Copy the binary to the persistent storage: /mnt/erigon-persistent-storage/erigon
.
Start Erigon:
/mnt/execution-persistent-storage/erigon \
--datadir /mnt/execution-persistent-storage/erigon-goerli-datadir \
--log.json \
--chain goerli \
--http \
--ws \
--http.api eth,erigon,engine,net \
--http.addr 0.0.0.0 \
--engine.addr 0.0.0.0 \
--prune htc \
--prune.r.before=11184524 \
--maxpeers 10 \
--torrent.upload.rate 1mb \
2>&1 | tee -a ~/erigon.log
After letting Erigon initialize, copy the jwt.hex
file from its datadir to the Consensus Client instance
so the Consensus client can talk to Erigon's privileged port.
Download the latest aarch64 (non-portable) binary from https://github.com/sigp/lighthouse/releases to the EC2 instance.
Attach the EBS volume to this instance:
AWS_DEFAULT_REGION=us-west-2 aws ec2 attach-volume \
--device sdf \
--instance-id {FILL IN} \
--volume-id {FILL IN}
and make it available for use.
Mount the Lighthouse data dir:
sudo mkdir /mnt/consensus-persistent-storage
sudo mount /dev/sdf /mnt/consensus-persistent-storage
Start Lighthouse beacon node, preferably using checkpoint sync.
Use the following command-line arguments for logging:
--logfile-debug-level info \
--log-format JSON \
--logfile ~/lighthouse-bn-logs/current.log \
--logfile-max-number 10 \
--logfile-max-size 10 \
Download the latest aarch64 (non-portable) binary from https://github.com/sigp/lighthouse/releases to the EC2 instance.
I choose to not store my validator key on EBS. Thus, each time I set up the machine, I upload the key to a fresh EC2 instance. With this approach, the validator needs only ephemeral storage for its data dir.

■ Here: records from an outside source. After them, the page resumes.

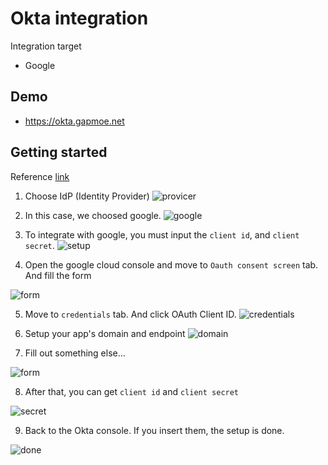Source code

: # Okta integration

Integration target

- Google

## Demo

- https://okta.gapmoe.net

## Getting started

Reference [link](https://developer.okta.com/docs/guides/sign-into-web-app-redirect/node-express/main/)

1. Choose IdP (Identity Provider)
   ![provicer](./img/screencapture-dev-97554177-admin-okta-admin-access-identity-providers-add-2023-05-28-16_31_04.png)

2. In this case, we choosed google.
   ![google](./img/screencapture-dev-97554177-admin-okta-admin-apps-add-app-2023-05-28-16_30_33.png)

3. To integrate with google, you must input the `client id`, and `client secret`.
   ![setup](./img/screencapture-dev-97554177-admin-okta-admin-access-identity-providers-add-2023-05-28-16_32_11.png)

4. Open the google cloud console and move to `Oauth consent screen` tab. And fill the form

![form](./img/screencapture-console-cloud-google-apis-credentials-consent-edit-2023-05-28-19_12_02.png)

5. Move to `credentials` tab. And click OAuth Client ID.
   ![credentials](./img/screencapture-console-cloud-google-apis-credentials-2023-05-28-16_41_38.png)

6. Setup your app's domain and endpoint
   ![domain](./img/screencapture-console-cloud-google-apis-credentials-oauthclient-2023-05-28-16_43_32.png)

7. Fill out something else...

![form](./img/screencapture-console-cloud-google-apis-credentials-consent-edit-2023-05-28-19_12_02.png)

8. After that, you can get `client id` and `client secret`

![secret](./img/screencapture-console-cloud-google-apis-credentials-2023-05-28-16_44_47.png)

9. Back to the Okta console. If you insert them, the setup is done.

![done](./img/screencapture-dev-97554177-admin-okta-admin-access-identity-providers-edit-0oa9qey96w6KNilej5d7-2023-05-28-16_52_48.png)
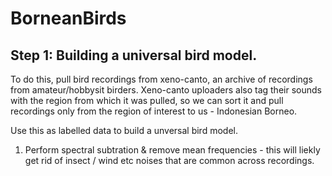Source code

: # BorneanBirds

## Step 1: Building a universal bird model.
To do this, pull bird recordings from xeno-canto, an archive of recordings from amateur/hobbysit birders.
Xeno-canto uploaders also tag their sounds with the region from which it was pulled,  so we can sort it and pull recordings only from the region of interest to us - Indonesian Borneo.

Use this as labelled data to build a unversal bird model.
1. Perform spectral subtration & remove mean frequencies - this will liekly get rid of insect / wind etc noises that are common across recordings.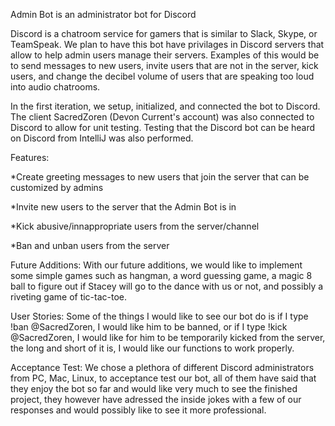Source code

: Admin Bot is an administrator bot for Discord

Discord is a chatroom service for gamers that is similar to Slack, Skype, or TeamSpeak. We plan to have this bot have privilages in Discord servers that allow to help admin users manage their servers. Examples of this would be to send messages to new users, invite users that are not in the server, kick users, and change the decibel volume of users that are speaking too loud into audio chatrooms. 

In the first iteration, we setup, initialized, and connected the bot to Discord. The client SacredZoren (Devon Current's account) was also connected to Discord to allow for unit testing. Testing that the Discord bot can be heard on Discord from IntelliJ was also performed.

Features:

*Create greeting messages to new users that join the server that can be customized by admins

*Invite new users to the server that the Admin Bot is in

*Kick abusive/innappropriate users from the server/channel

*Ban and unban users from the server


Future Additions: With our future additions, we would like to implement some simple games such as hangman, a word guessing game, a magic 8 ball to figure out if Stacey will go to the dance with us or not, and possibly a riveting game of tic-tac-toe.


User Stories: Some of the things I would like to see our bot do is if I type !ban @SacredZoren, I would like him to be banned, or if I type !kick @SacredZoren, I would like for him to be temporarily kicked from the server, the long and short of it is, I would like our functions to work properly.


Acceptance Test: We chose a plethora of different Discord administrators from PC, Mac, Linux, to acceptance test our bot, all of them have said that they enjoy the bot so far and would like very much to see the finished project, they however have adressed the inside jokes with a few of our responses and would possibly like to see it more professional.
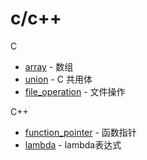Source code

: # c/c++

C
- [array](https://github.com/gengyu-mamba/c-cplusplus/tree/master/c/array) - 数组
- [union](https://github.com/gengyu-mamba/c-cplusplus/blob/master/c/union.c) - C 共用体
- [file_operation](https://github.com/gengyu-mamba/c-cplusplus/tree/master/c/file_operation) - 文件操作

C++
- [function_pointer](https://github.com/gengyu-mamba/c-cplusplus/tree/master/cplusplus/function_pointer) - 函数指针
- [lambda](https://github.com/gengyu-mamba/c-cplusplus/blob/master/cplusplus/lambda.cpp) - lambda表达式
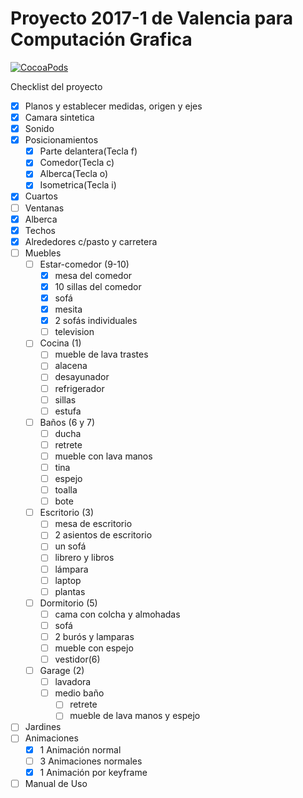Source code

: # Proyecto 2017-1 de Valencia para Computación Grafica
[![CocoaPods](https://img.shields.io/cocoapods/l/AFNetworking.svg)]()

Checklist del proyecto
- [X] Planos y establecer medidas, origen y ejes
- [X] Camara sintetica 
- [X] Sonido
- [X] Posicionamientos
	- [X] Parte delantera(Tecla f)
	- [X] Comedor(Tecla c) 
	- [X] Alberca(Tecla o)
	- [X] Isometrica(Tecla i)
- [x] Cuartos
- [ ] Ventanas
- [X] Alberca
- [x] Techos
- [X] Alrededores c/pasto y carretera
- [ ] Muebles
    - [ ] Estar-comedor (9-10)
        - [x] mesa del comedor
         - [x] 10 sillas del comedor
         - [x] sofá
         - [x] mesita
         - [x] 2 sofás individuales
         - [ ] television
         
    - [ ] Cocina (1)
        - [ ] mueble de lava trastes   
        - [ ] alacena
        - [ ] desayunador
        - [ ] refrigerador
        - [ ] sillas
        - [ ] estufa

    - [ ] Baños (6 y 7)
        - [ ] ducha
        - [ ] retrete
        - [ ] mueble con lava manos
        - [ ] tina
        - [ ] espejo
        - [ ] toalla
        - [ ] bote 
        
    - [ ] Escritorio (3)
        - [ ] mesa de escritorio
        - [ ] 2 asientos de escritorio
        - [ ] un sofá
        - [ ] librero y libros
        - [ ] lámpara
        - [ ] laptop
        - [ ] plantas
        
    - [ ] Dormitorio (5)
        - [ ] cama con colcha y almohadas
        - [ ] sofá
        - [ ] 2 burós y lamparas
        - [ ] mueble con espejo
        - [ ] vestidor(6)
    - [ ] Garage (2) 
        - [ ] lavadora
        - [ ] medio baño
            - [ ] retrete
            - [ ] mueble de lava manos y espejo
- [ ] Jardines
- [ ] Animaciones
	- [X] 1 Animación normal
	- [ ] 3 Animaciones normales
	- [x] 1 Animación por keyframe
- [ ] Manual de Uso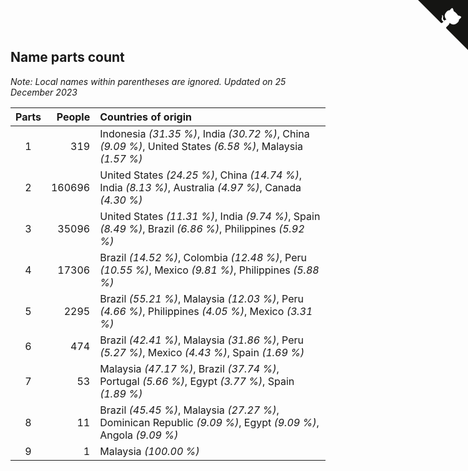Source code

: ## Name parts count

*Note: Local names within parentheses are ignored.*
*Updated on 25 December 2023*

| Parts | People | Countries of origin |
| :--: | ---: | :--- |
| 1 | 319 | Indonesia *(31.35 %)*, India *(30.72 %)*, China *(9.09 %)*, United States *(6.58 %)*, Malaysia *(1.57 %)* |
| 2 | 160696 | United States *(24.25 %)*, China *(14.74 %)*, India *(8.13 %)*, Australia *(4.97 %)*, Canada *(4.30 %)* |
| 3 | 35096 | United States *(11.31 %)*, India *(9.74 %)*, Spain *(8.49 %)*, Brazil *(6.86 %)*, Philippines *(5.92 %)* |
| 4 | 17306 | Brazil *(14.52 %)*, Colombia *(12.48 %)*, Peru *(10.55 %)*, Mexico *(9.81 %)*, Philippines *(5.88 %)* |
| 5 | 2295 | Brazil *(55.21 %)*, Malaysia *(12.03 %)*, Peru *(4.66 %)*, Philippines *(4.05 %)*, Mexico *(3.31 %)* |
| 6 | 474 | Brazil *(42.41 %)*, Malaysia *(31.86 %)*, Peru *(5.27 %)*, Mexico *(4.43 %)*, Spain *(1.69 %)* |
| 7 | 53 | Malaysia *(47.17 %)*, Brazil *(37.74 %)*, Portugal *(5.66 %)*, Egypt *(3.77 %)*, Spain *(1.89 %)* |
| 8 | 11 | Brazil *(45.45 %)*, Malaysia *(27.27 %)*, Dominican Republic *(9.09 %)*, Egypt *(9.09 %)*, Angola *(9.09 %)* |
| 9 | 1 | Malaysia *(100.00 %)* |


<a href="https://github.com/JustinTimeCuber/wca_statistics" class="github-corner" aria-label="View source on Github"><svg width="80" height="80" viewBox="0 0 250 250" style="fill:#151513; color:#fff; position: absolute; top: 0; border: 0; right: 0;" aria-hidden="true"><path d="M0,0 L115,115 L130,115 L142,142 L250,250 L250,0 Z"></path><path d="M128.3,109.0 C113.8,99.7 119.0,89.6 119.0,89.6 C122.0,82.7 120.5,78.6 120.5,78.6 C119.2,72.0 123.4,76.3 123.4,76.3 C127.3,80.9 125.5,87.3 125.5,87.3 C122.9,97.6 130.6,101.9 134.4,103.2" fill="currentColor" style="transform-origin: 130px 106px;" class="octo-arm"></path><path d="M115.0,115.0 C114.9,115.1 118.7,116.5 119.8,115.4 L133.7,101.6 C136.9,99.2 139.9,98.4 142.2,98.6 C133.8,88.0 127.5,74.4 143.8,58.0 C148.5,53.4 154.0,51.2 159.7,51.0 C160.3,49.4 163.2,43.6 171.4,40.1 C171.4,40.1 176.1,42.5 178.8,56.2 C183.1,58.6 187.2,61.8 190.9,65.4 C194.5,69.0 197.7,73.2 200.1,77.6 C213.8,80.2 216.3,84.9 216.3,84.9 C212.7,93.1 206.9,96.0 205.4,96.6 C205.1,102.4 203.0,107.8 198.3,112.5 C181.9,128.9 168.3,122.5 157.7,114.1 C157.9,116.9 156.7,120.9 152.7,124.9 L141.0,136.5 C139.8,137.7 141.6,141.9 141.8,141.8 Z" fill="currentColor" class="octo-body"></path></svg></a><style>.github-corner:hover .octo-arm{animation:octocat-wave 560ms ease-in-out}@keyframes octocat-wave{0%,100%{transform:rotate(0)}20%,60%{transform:rotate(-25deg)}40%,80%{transform:rotate(10deg)}}@media (max-width:500px){.github-corner:hover .octo-arm{animation:none}.github-corner .octo-arm{animation:octocat-wave 560ms ease-in-out}}</style>
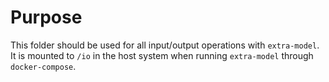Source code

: # Purpose

This folder should be used for all input/output operations with `extra-model`. 
It is mounted to `/io` in the host system when running `extra-model` through `docker-compose`.
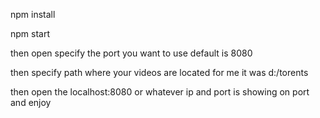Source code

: npm install 

npm start 

then open specify the port you want to use default is 8080 

then specify path where your videos are located for me it was d:/torents 

then open the localhost:8080 or whatever ip and port is showing on port and enjoy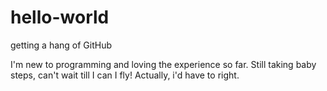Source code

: # hello-world

getting a hang of GitHub

I'm new to programming and loving the experience so far.
Still taking baby steps, can't wait till I can I fly! Actually, i'd have to right.
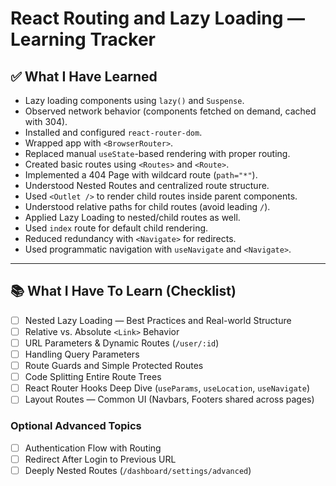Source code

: # React Routing and Lazy Loading — Learning Tracker

## ✅ What I Have Learned

- Lazy loading components using `lazy()` and `Suspense`.
- Observed network behavior (components fetched on demand, cached with 304).
- Installed and configured `react-router-dom`.
- Wrapped app with `<BrowserRouter>`.
- Replaced manual `useState`-based rendering with proper routing.
- Created basic routes using `<Routes>` and `<Route>`.
- Implemented a 404 Page with wildcard route (`path="*"`).
- Understood Nested Routes and centralized route structure.
- Used `<Outlet />` to render child routes inside parent components.
- Understood relative paths for child routes (avoid leading `/`).
- Applied Lazy Loading to nested/child routes as well.
- Used `index` route for default child rendering.
- Reduced redundancy with `<Navigate>` for redirects.
- Used programmatic navigation with `useNavigate` and `<Navigate>`.

---

## 📚 What I Have To Learn (Checklist)

- [ ] Nested Lazy Loading — Best Practices and Real-world Structure
- [ ] Relative vs. Absolute `<Link>` Behavior
- [ ] URL Parameters & Dynamic Routes (`/user/:id`)
- [ ] Handling Query Parameters
- [ ] Route Guards and Simple Protected Routes
- [ ] Code Splitting Entire Route Trees
- [ ] React Router Hooks Deep Dive (`useParams`, `useLocation`, `useNavigate`)
- [ ] Layout Routes — Common UI (Navbars, Footers shared across pages)

### Optional Advanced Topics

- [ ] Authentication Flow with Routing
- [ ] Redirect After Login to Previous URL
- [ ] Deeply Nested Routes (`/dashboard/settings/advanced`)
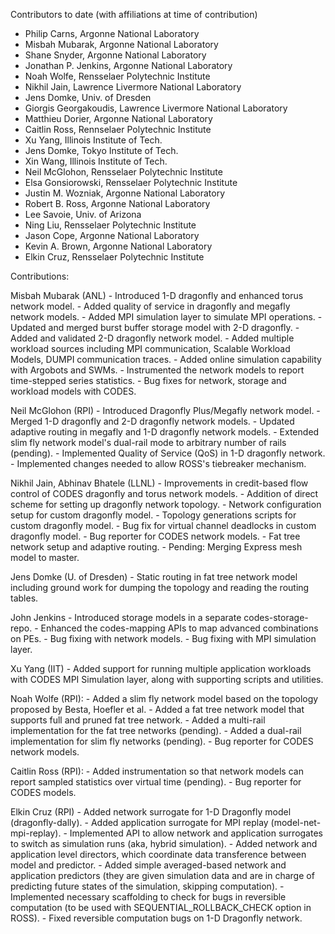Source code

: Contributors to date (with affiliations at time of contribution)

- Philip Carns, Argonne National Laboratory
- Misbah Mubarak, Argonne National Laboratory
- Shane Snyder, Argonne National Laboratory
- Jonathan P. Jenkins, Argonne National Laboratory
- Noah Wolfe, Rensselaer Polytechnic Institute
- Nikhil Jain, Lawrence Livermore National Laboratory
- Jens Domke, Univ. of Dresden
- Giorgis Georgakoudis, Lawrence Livermore National Laboratory
- Matthieu Dorier, Argonne National Laboratory
- Caitlin Ross, Rennselaer Polytechnic Institute
- Xu Yang, Illinois Institute of Tech.
- Jens Domke, Tokyo Institute of Tech.
- Xin Wang, Illinois Institute of Tech.
- Neil McGlohon, Rensselaer Polytechnic Institute
- Elsa Gonsiorowski, Rensselaer Polytechnic Institute
- Justin M. Wozniak, Argonne National Laboratory
- Robert B. Ross, Argonne National Laboratory
- Lee Savoie, Univ. of Arizona 
- Ning Liu, Rensselaer Polytechnic Institute
- Jason Cope, Argonne National Laboratory
- Kevin A. Brown, Argonne National Laboratory
- Elkin Cruz, Rensselaer Polytechnic Institute

Contributions:

Misbah Mubarak (ANL)
    - Introduced 1-D dragonfly and enhanced torus network model.
    - Added quality of service in dragonfly and megafly network models.
    - Added MPI simulation layer to simulate MPI operations.
    - Updated and merged burst buffer storage model with 2-D dragonfly.
    - Added and validated 2-D dragonfly network model.
    - Added multiple workload sources including MPI communication, Scalable
      Workload Models, DUMPI communication traces.
    - Added online simulation capability with Argobots and SWMs.
    - Instrumented the network models to report time-stepped series statistics. 
    - Bug fixes for network, storage and workload models with CODES.

Neil McGlohon (RPI)
    - Introduced Dragonfly Plus/Megafly network model.
    - Merged 1-D dragonfly and 2-D dragonfly network models.
    - Updated adaptive routing in megafly and 1-D dragonfly network models. 
    - Extended slim fly network model's dual-rail mode to arbitrary number of rails (pending).
    - Implemented Quality of Service (QoS) in 1-D dragonfly network.
    - Implemented changes needed to allow ROSS's tiebreaker mechanism.

Nikhil Jain, Abhinav Bhatele (LLNL)
    - Improvements in credit-based flow control of CODES dragonfly and torus network models.
    - Addition of direct scheme for setting up dragonfly network topology.
    - Network configuration setup for custom dragonfly model.
    - Topology generations scripts for custom dragonfly model.
    - Bug fix for virtual channel deadlocks in custom dragonfly model.
    - Bug reporter for CODES network models.
    - Fat tree network setup and adaptive routing.
    - Pending: Merging Express mesh model to master.

Jens Domke (U. of Dresden)
    - Static routing in fat tree network model including ground work for
      dumping the topology and reading the routing tables.

John Jenkins 
    - Introduced storage models in a separate codes-storage-repo.
    - Enhanced the codes-mapping APIs to map advanced combinations on PEs.
    - Bug fixing with network models.
    - Bug fixing with MPI simulation layer.

Xu Yang (IIT)
    - Added support for running multiple application workloads with CODES MPI
      Simulation layer, along with supporting scripts and utilities.

Noah Wolfe (RPI):
    - Added a slim fly network model based on the topology proposed by Besta,
      Hoefler et al.
    - Added a fat tree network model that supports full and pruned fat tree
      network.
    - Added a multi-rail implementation for the fat tree networks (pending).
    - Added a dual-rail implementation for slim fly networks (pending).
    - Bug reporter for CODES network models.

Caitlin Ross (RPI):
    - Added instrumentation so that network models can report sampled
      statistics over virtual time (pending).
    - Bug reporter for CODES models.

Elkin Cruz (RPI)
    - Added network surrogate for 1-D Dragonfly model (dragonfly-dally).
    - Added application surrogate for MPI replay (model-net-mpi-replay).
    - Implemented API to allow network and application surrogates to switch as
      simulation runs (aka, hybrid simulation).
    - Added network and application level directors, which coordinate data
      transference between model and predictor.
    - Added simple averaged-based network and application predictors (they are
      given simulation data and are in charge of predicting future states of the
      simulation, skipping computation).
    - Implemented necessary scaffolding to check for bugs in reversible
      computation (to be used with SEQUENTIAL_ROLLBACK_CHECK option in ROSS).
    - Fixed reversible computation bugs on 1-D Dragonfly network.
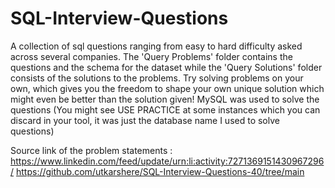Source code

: # SQL-Interview-Questions
 A collection of sql questions ranging from easy to hard difficulty asked across several companies. The 'Query Problems' folder contains the questions and the schema for the dataset while the 'Query Solutions' folder consists of the solutions to the problems. Try solving problems on your own, which gives you the freedom to shape your own unique solution which might even be better than the solution given! MySQL was used to solve the questions (You might see USE PRACTICE at some instances which you can discard in your tool, it was just the database name I used to solve questions)


Source link of the problem statements : https://www.linkedin.com/feed/update/urn:li:activity:7271369151430967296/
https://github.com/utkarshere/SQL-Interview-Questions-40/tree/main
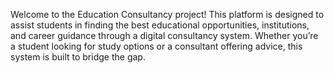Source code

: Welcome to the Education Consultancy project! This platform is designed to assist students in finding the best educational opportunities, institutions, and career guidance through a digital consultancy system. Whether you’re a student looking for study options or a consultant offering advice, this system is built to bridge the gap.

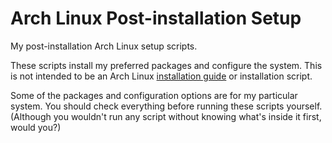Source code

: # Arch Linux Post-installation Setup
My post-installation Arch Linux setup scripts.

These scripts install my preferred packages and configure the system. This is not intended to be an Arch Linux [installation guide](https://wiki.archlinux.org/index.php/Installation_guide) or installation script.

Some of the packages and configuration options are for my particular system. You should check everything before running these scripts yourself. (Although you wouldn't run any script without knowing what's inside it first, would you?)
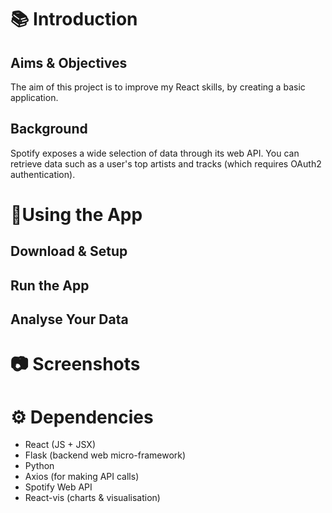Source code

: # 📚 Introduction
## Aims & Objectives
The aim of this project is to improve my React skills, by creating a basic application.
## Background
Spotify exposes a wide selection of data through its web API. You can retrieve data such as a user's top artists and tracks (which requires OAuth2 authentication). 

# 📲Using the App
## Download & Setup
## Run the App
## Analyse Your Data

# 📷 Screenshots

# ⚙️ Dependencies
- React (JS + JSX)
- Flask (backend web micro-framework)
- Python
- Axios (for making API calls)
- Spotify Web API
- React-vis (charts & visualisation)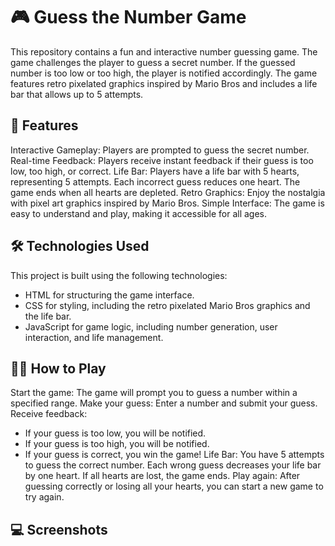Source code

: # 🎮 Guess the Number Game
This repository contains a fun and interactive number guessing game. The game challenges the player to guess a secret number. If the guessed number is too low or too high, the player is notified accordingly. The game features retro pixelated graphics inspired by Mario Bros and includes a life bar that allows up to 5 attempts.

## 🚀 Features
Interactive Gameplay: Players are prompted to guess the secret number.
Real-time Feedback: Players receive instant feedback if their guess is too low, too high, or correct.
Life Bar: Players have a life bar with 5 hearts, representing 5 attempts. Each incorrect guess reduces one heart. The game ends when all hearts are depleted.
Retro Graphics: Enjoy the nostalgia with pixel art graphics inspired by Mario Bros.
Simple Interface: The game is easy to understand and play, making it accessible for all ages.
## 🛠️ Technologies Used
This project is built using the following technologies:

- HTML for structuring the game interface.
- CSS for styling, including the retro pixelated Mario Bros graphics and the life bar.
- JavaScript for game logic, including number generation, user interaction, and life management.

## 🧑‍💻 How to Play
Start the game: The game will prompt you to guess a number within a specified range.
Make your guess: Enter a number and submit your guess.
Receive feedback:
- If your guess is too low, you will be notified.
- If your guess is too high, you will be notified.
- If your guess is correct, you win the game!
Life Bar: You have 5 attempts to guess the correct number. Each wrong guess decreases your life bar by one heart. If all hearts are lost, the game ends.
Play again: After guessing correctly or losing all your hearts, you can start a new game to try again.

## 💻 Screenshots
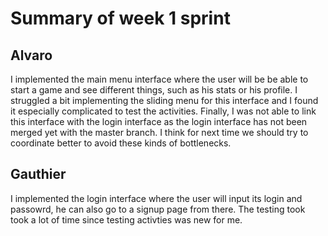 
# Summary of week 1 sprint


## Alvaro

I implemented the main menu interface where the user will be be able to start a game and see different things, such as his stats or his profile. I struggled a bit 
implementing the sliding menu for this interface and I found it especially complicated to test the activities. Finally, I was not able to link this interface with the
login interface as the login interface has not been merged yet with the master branch. I think for next time we should try to coordinate better to avoid these kinds of bottlenecks.

## Gauthier
I implemented the login interface where the user will input its login and passowrd, he can also go to a signup page from there. The testing took took a lot of time since testing activties was new for me. 
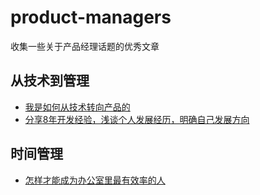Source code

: # product-managers
收集一些关于产品经理话题的优秀文章

## 从技术到管理

- [我是如何从技术转向产品的][1]
- [分享8年开发经验，浅谈个人发展经历，明确自己发展方向][3]

## 时间管理

- [怎样才能成为办公室里最有效率的人][2]


  [1]: http://www.woshipm.com/pmd/224062.html
  [2]: http://mp.weixin.qq.com/s?__biz=MzA3NTM4NDE2Mw==&mid=2649546043&idx=1&sn=834765d6466c363a169dae17a6abcca5&scene=2&srcid=09031Ex5LSn3p6Vq49dm3d0i&from=timeline&isappinstalled=0#wechat_redirect
  [3]: http://kb.cnblogs.com/page/104736/
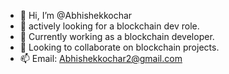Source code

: - 👋 Hi, I’m @Abhishekkochar
- 👀 actively looking for a blockchain dev role.
- 🌱 Currently working as a blockchain developer.
- 💞️ Looking to collaborate on blockchain projects.
- 📫 Email: Abhishekkochar2@gmail.com

<!---
Abhishekkochar/Abhishekkochar is a ✨ special ✨ repository because its `README.md` (this file) appears on your GitHub profile.
You can click the Preview link to take a look at your changes.
--->
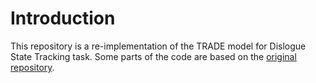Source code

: # Introduction

This repository is a re-implementation of the TRADE model for Dislogue State Tracking task. Some parts of the code are based on the [original repository](https://github.com/jasonwu0731/trade-dst).
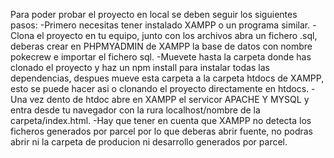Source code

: Para poder probar el proyecto en local se deben seguir los siguientes pasos:
-Primero necesitas tener instalado XAMPP o un programa similar.
-Clona el proyecto en tu equipo, junto con los archivos abra un fichero .sql, deberas crear en PHPMYADMIN de XAMPP la base de datos con nombre pokecrew e importar el fichero sql.
-Muevete hasta la carpeta donde has clonado el proyecto y haz un npm install para instalar todas las dependencias, despues mueve esta carpeta a la carpeta htdocs de XAMPP, esto se puede hacer asi o clonando el proyecto directamente en htdocs.
-Una vez dento de htdoc abre en XAMPP el servicor APACHE Y MYSQL y entra desde tu navegador con la rura localhost/nombre de la carpeta/index.html.
-Hay que tener en cuenta que XAMPP no detecta los ficheros generados por parcel por lo que deberas abrir fuente, no podras abrir ni la carpeta de producion ni desarrollo generados por parcel.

After following the generic EC2 setup directions above, upload and import your validator key.
Use the following command-line arguments for logging:
--logfile-debug-level info \
--log-format JSON \
--logfile ~/lighthouse-vc-logs/current.log \
--logfile-max-number 10 \
--logfile-max-size 10 \
Then start Lighthouse validator node!
If you have your CloudWatch agent set up on EC2 as per instructions above, then you should have a working dashboard in CloudWatch.